### Instructions for the task
Beneath this task are records; print exactly the stretch of them from the line with "ತಾಳ್ಮೆಯಿರಲಿ. ಕಾರ್ಯ ಸಿದ್ಧಿಸುವುದು." through the line with "ಎಂಥ ಅಸಂಬದ್ಧ! ಥಿಯಾಸಫಿಸ್ಟರು", both ends included.

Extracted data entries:
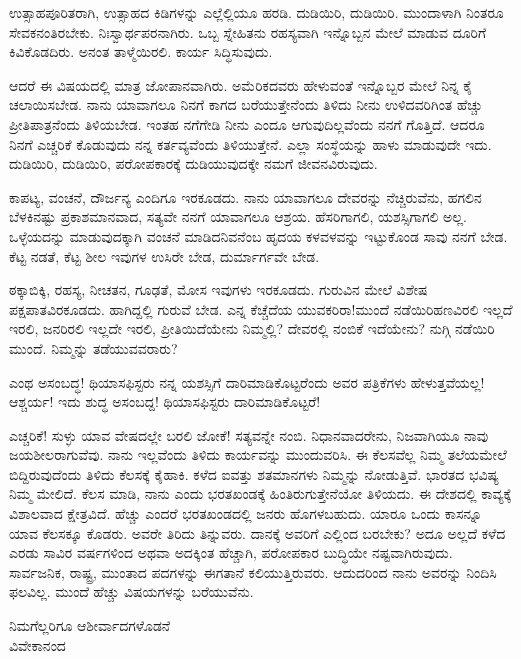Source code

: ಉತ್ಸಾಹಪೂರಿತರಾಗಿ, ಉತ್ಸಾಹದ ಕಿಡಿಗಳನ್ನು ಎಲ್ಲೆಲ್ಲಿಯೂ ಹರಡಿ. ದುಡಿಯಿರಿ, ದುಡಿಯಿರಿ. ಮುಂದಾಳಾಗಿ ನಿಂತರೂ ಸೇವಕನಂತಿರಬೇಕು. ನಿಃಸ್ವಾರ್ಥಪರನಾಗಿರು. ಒಬ್ಬ ಸ್ನೇಹಿತನು ರಹಸ್ಯವಾಗಿ ಇನ್ನೊಬ್ಬನ ಮೇಲೆ ಮಾಡುವ ದೂರಿಗೆ ಕಿವಿಕೊಡದಿರು. ಅನಂತ ತಾಳ್ಮೆಯಿರಲಿ. ಕಾರ್ಯ ಸಿದ್ಧಿಸುವುದು.

ಆದರೆ ಈ ವಿಷಯದಲ್ಲಿ ಮಾತ್ರ ಜೋಪಾನವಾಗಿರು. ಅಮೆರಿಕದವರು ಹೇಳುವಂತೆ ಇನ್ನೊಬ್ಬರ ಮೇಲೆ ನಿನ್ನ ಕೈ ಚಲಾಯಿಸಬೇಡ. ನಾನು ಯಾವಾಗಲೂ ನಿನಗೆ ಕಾಗದ ಬರೆಯುತ್ತೇನೆಂದು ತಿಳಿದು ನೀನು ಉಳಿದವರಿಗಿಂತ ಹೆಚ್ಚು ಪ್ರೀತಿಪಾತ್ರನೆಂದು ತಿಳಿಯಬೇಡ. ಇಂತಹ ನಗೆಗೇಡಿ ನೀನು ಎಂದೂ ಆಗುವುದಿಲ್ಲವೆಂದು ನನಗೆ ಗೊತ್ತಿದೆ. ಆದರೂ ನಿನಗೆ ಎಚ್ಚರಿಕೆ ಕೊಡುವುದು ನನ್ನ ಕರ್ತವ್ಯವೆಂದು ತಿಳಿಯುತ್ತೇನೆ. ಎಲ್ಲಾ ಸಂಸ್ಥೆಯನ್ನು ಹಾಳು ಮಾಡುವುದೇ ಇದು. ದುಡಿಯಿರಿ, ದುಡಿಯಿರಿ, ಪರೋಪಕಾರಕ್ಕೆ ದುಡಿಯುವುದಕ್ಕೇ ನಮಗೆ ಜೀವನವಿರುವುದು.

ಕಾಪಟ್ಯ, ವಂಚನೆ, ದೌರ್ಜನ್ಯ ಎಂದಿಗೂ ಇರಕೂಡದು. ನಾನು ಯಾವಾಗಲೂ ದೇವರನ್ನು ನೆಚ್ಚಿರುವೆನು, ಹಗಲಿನ ಬೆಳಕಿನಷ್ಟು ಪ್ರಕಾಶಮಾನವಾದ, ಸತ್ಯವೇ ನನಗೆ ಯಾವಾಗಲೂ ಆಶ್ರಯ. ಹೆಸರಿಗಾಗಲಿ, ಯಶಸ್ಸಿಗಾಗಲಿ ಅಲ್ಲ. ಒಳ್ಳೆಯದನ್ನು ಮಾಡುವುದಕ್ಕಾಗಿ ವಂಚನೆ ಮಾಡಿದನಿವನೆಂಬ ಹೃದಯ ಕಳವಳವನ್ನು ಇಟ್ಟುಕೊಂಡ ಸಾವು ನನಗೆ ಬೇಡ. ಕೆಟ್ಟ ನಡತೆ, ಕೆಟ್ಟ ಶೀಲ ಇವುಗಳ ಉಸಿರೇ ಬೇಡ, ದುರ್ಮಾರ್ಗವೇ ಬೇಡ.

ಠಕ್ಕಾಬಿಕ್ಕಿ, ರಹಸ್ಯ, ನೀಚತನ, ಗೂಢತೆ, ಮೋಸ ಇವುಗಳು ಇರಕೂಡದು. ಗುರುವಿನ ಮೇಲೆ ವಿಶೇಷ ಪಕ್ಷಪಾತವಿರಕೂಡದು. ಹಾಗಿದ್ದಲ್ಲಿ ಗುರುವೆ ಬೇಡ. ಎನ್ನ ಕೆಚ್ಚೆದೆಯ ಯುವಕರಿರಾ!ಮುಂದೆ ನಡೆಯಿರಿ\enginline{-}ಹಣವಿರಲಿ ಇಲ್ಲದೆ ಇರಲಿ, ಜನರಿರಲಿ ಇಲ್ಲದೇ ಇರಲಿ, ಪ್ರೀತಿಯಿದೆಯೇನು ನಿಮ್ಮಲ್ಲಿ? ದೇವರಲ್ಲಿ ನಂಬಿಕೆ ಇದೆಯೇನು? ನುಗ್ಗಿ ನಡೆಯಿರಿ ಮುಂದೆ. ನಿಮ್ಮನ್ನು ತಡೆಯುವವರಾರು?

ಎಂಥ ಅಸಂಬದ್ಧ! ಥಿಯಾಸಫಿಸ್ಟರು ನನ್ನ ಯಶಸ್ಸಿಗೆ ದಾರಿಮಾಡಿಕೊಟ್ಟರೆಂದು ಅವರ ಪತ್ರಿಕೆಗಳು ಹೇಳುತ್ತವೆಯಲ್ಲ! ಆಶ್ಚರ್ಯ! ಇದು ಶುದ್ಧ ಅಸಂಬದ್ದ! ಥಿಯಾಸಫಿಸ್ಟರು ದಾರಿಮಾಡಿಕೊಟ್ಟರೆ!

ಎಚ್ಚರಿಕೆ! ಸುಳ್ಳು ಯಾವ ವೇಷದಲ್ಲೇ ಬರಲಿ ಜೋಕೆ! ಸತ್ಯವನ್ನೇ ನಂಬಿ. ನಿಧಾನವಾದರೇನು, ನಿಜವಾಗಿಯೂ ನಾವು ಜಯಶೀಲರಾಗುವೆವು. ನಾನು ಇಲ್ಲವೆಂದು ತಿಳಿದು ಕಾರ್ಯವನ್ನು ಮುಂದುವರಿಸಿ. ಈ ಕೆಲಸವೆಲ್ಲ ನಿಮ್ಮ ತಲೆಯಮೇಲೆ ಬಿದ್ದಿರುವುದೆಂದು ತಿಳಿದು ಕೆಲಸಕ್ಕೆ ಕೈಹಾಕಿ. ಕಳೆದ ಐವತ್ತು ಶತಮಾನಗಳು ನಿಮ್ಮನ್ನು ನೋಡುತ್ತಿವೆ. ಭಾರತದ ಭವಿಷ್ಯ ನಿಮ್ಮ ಮೇಲಿದೆ. ಕೆಲಸ ಮಾಡಿ, ನಾನು ಎಂದು ಭರತಖಂಡಕ್ಕೆ ಹಿಂತಿರುಗುತ್ತೇನೆಯೋ ತಿಳಿಯದು. ಈ ದೇಶದಲ್ಲಿ ಕಾವ್ಯಕ್ಕೆ ವಿಶಾಲವಾದ ಕ್ಷೇತ್ರವಿದೆ. ಹೆಚ್ಚು ಎಂದರೆ ಭರತಖಂಡದಲ್ಲಿ ಜನರು ಹೊಗಳಬಹುದು. ಯಾರೂ ಒಂದು ಕಾಸನ್ನೂ ಯಾವ ಕೆಲಸಕ್ಕೂ ಕೊಡರು. ಅವರೇ ತಿರಿದು ತಿನ್ನುವರು. ದಾನಕ್ಕೆ ಅವರಿಗೆ ಎಲ್ಲಿಂದ ಬರಬೇಕು? ಅದೂ ಅಲ್ಲದೆ ಕಳೆದ ಎರಡು ಸಾವಿರ ವರ್ಷಗಳಿಂದ ಅಥವಾ ಅದಕ್ಕಿಂತ ಹೆಚ್ಚಾಗಿ, ಪರೋಪಕಾರ ಬುದ್ಧಿಯೇ ನಷ್ಟವಾಗಿರುವುದು. ಸಾರ್ವಜನಿಕ, ರಾಷ್ಟ್ರ, ಮುಂತಾದ ಪದಗಳನ್ನು ಈಗತಾನೆ ಕಲಿಯುತ್ತಿರುವರು. ಆದುದರಿಂದ ನಾನು ಅವರನ್ನು ನಿಂದಿಸಿ ಫಲವಿಲ್ಲ. ಮುಂದೆ ಹೆಚ್ಚು ವಿಷಯಗಳನ್ನು ಬರೆಯುವೆನು.
\vspace{-0.3cm}

{\flushright
ನಿಮಗೆಲ್ಲರಿಗೂ ಆಶೀರ್ವಾದಗಳೊಡನೆ\\ವಿವೇಕಾನಂದ\par}
\vspace{-0.3cm}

### Output for this exercise
: ಉತ್ಸಾಹಪೂರಿತರಾಗಿ, ಉತ್ಸಾಹದ ಕಿಡಿಗಳನ್ನು ಎಲ್ಲೆಲ್ಲಿಯೂ ಹರಡಿ. ದುಡಿಯಿರಿ, ದುಡಿಯಿರಿ. ಮುಂದಾಳಾಗಿ ನಿಂತರೂ ಸೇವಕನಂತಿರಬೇಕು. ನಿಃಸ್ವಾರ್ಥಪರನಾಗಿರು. ಒಬ್ಬ ಸ್ನೇಹಿತನು ರಹಸ್ಯವಾಗಿ ಇನ್ನೊಬ್ಬನ ಮೇಲೆ ಮಾಡುವ ದೂರಿಗೆ ಕಿವಿಕೊಡದಿರು. ಅನಂತ ತಾಳ್ಮೆಯಿರಲಿ. ಕಾರ್ಯ ಸಿದ್ಧಿಸುವುದು.

ಆದರೆ ಈ ವಿಷಯದಲ್ಲಿ ಮಾತ್ರ ಜೋಪಾನವಾಗಿರು. ಅಮೆರಿಕದವರು ಹೇಳುವಂತೆ ಇನ್ನೊಬ್ಬರ ಮೇಲೆ ನಿನ್ನ ಕೈ ಚಲಾಯಿಸಬೇಡ. ನಾನು ಯಾವಾಗಲೂ ನಿನಗೆ ಕಾಗದ ಬರೆಯುತ್ತೇನೆಂದು ತಿಳಿದು ನೀನು ಉಳಿದವರಿಗಿಂತ ಹೆಚ್ಚು ಪ್ರೀತಿಪಾತ್ರನೆಂದು ತಿಳಿಯಬೇಡ. ಇಂತಹ ನಗೆಗೇಡಿ ನೀನು ಎಂದೂ ಆಗುವುದಿಲ್ಲವೆಂದು ನನಗೆ ಗೊತ್ತಿದೆ. ಆದರೂ ನಿನಗೆ ಎಚ್ಚರಿಕೆ ಕೊಡುವುದು ನನ್ನ ಕರ್ತವ್ಯವೆಂದು ತಿಳಿಯುತ್ತೇನೆ. ಎಲ್ಲಾ ಸಂಸ್ಥೆಯನ್ನು ಹಾಳು ಮಾಡುವುದೇ ಇದು. ದುಡಿಯಿರಿ, ದುಡಿಯಿರಿ, ಪರೋಪಕಾರಕ್ಕೆ ದುಡಿಯುವುದಕ್ಕೇ ನಮಗೆ ಜೀವನವಿರುವುದು.

ಕಾಪಟ್ಯ, ವಂಚನೆ, ದೌರ್ಜನ್ಯ ಎಂದಿಗೂ ಇರಕೂಡದು. ನಾನು ಯಾವಾಗಲೂ ದೇವರನ್ನು ನೆಚ್ಚಿರುವೆನು, ಹಗಲಿನ ಬೆಳಕಿನಷ್ಟು ಪ್ರಕಾಶಮಾನವಾದ, ಸತ್ಯವೇ ನನಗೆ ಯಾವಾಗಲೂ ಆಶ್ರಯ. ಹೆಸರಿಗಾಗಲಿ, ಯಶಸ್ಸಿಗಾಗಲಿ ಅಲ್ಲ. ಒಳ್ಳೆಯದನ್ನು ಮಾಡುವುದಕ್ಕಾಗಿ ವಂಚನೆ ಮಾಡಿದನಿವನೆಂಬ ಹೃದಯ ಕಳವಳವನ್ನು ಇಟ್ಟುಕೊಂಡ ಸಾವು ನನಗೆ ಬೇಡ. ಕೆಟ್ಟ ನಡತೆ, ಕೆಟ್ಟ ಶೀಲ ಇವುಗಳ ಉಸಿರೇ ಬೇಡ, ದುರ್ಮಾರ್ಗವೇ ಬೇಡ.

ಠಕ್ಕಾಬಿಕ್ಕಿ, ರಹಸ್ಯ, ನೀಚತನ, ಗೂಢತೆ, ಮೋಸ ಇವುಗಳು ಇರಕೂಡದು. ಗುರುವಿನ ಮೇಲೆ ವಿಶೇಷ ಪಕ್ಷಪಾತವಿರಕೂಡದು. ಹಾಗಿದ್ದಲ್ಲಿ ಗುರುವೆ ಬೇಡ. ಎನ್ನ ಕೆಚ್ಚೆದೆಯ ಯುವಕರಿರಾ!ಮುಂದೆ ನಡೆಯಿರಿ\enginline{-}ಹಣವಿರಲಿ ಇಲ್ಲದೆ ಇರಲಿ, ಜನರಿರಲಿ ಇಲ್ಲದೇ ಇರಲಿ, ಪ್ರೀತಿಯಿದೆಯೇನು ನಿಮ್ಮಲ್ಲಿ? ದೇವರಲ್ಲಿ ನಂಬಿಕೆ ಇದೆಯೇನು? ನುಗ್ಗಿ ನಡೆಯಿರಿ ಮುಂದೆ. ನಿಮ್ಮನ್ನು ತಡೆಯುವವರಾರು?

ಎಂಥ ಅಸಂಬದ್ಧ! ಥಿಯಾಸಫಿಸ್ಟರು ನನ್ನ ಯಶಸ್ಸಿಗೆ ದಾರಿಮಾಡಿಕೊಟ್ಟರೆಂದು ಅವರ ಪತ್ರಿಕೆಗಳು ಹೇಳುತ್ತವೆಯಲ್ಲ! ಆಶ್ಚರ್ಯ! ಇದು ಶುದ್ಧ ಅಸಂಬದ್ದ! ಥಿಯಾಸಫಿಸ್ಟರು ದಾರಿಮಾಡಿಕೊಟ್ಟರೆ!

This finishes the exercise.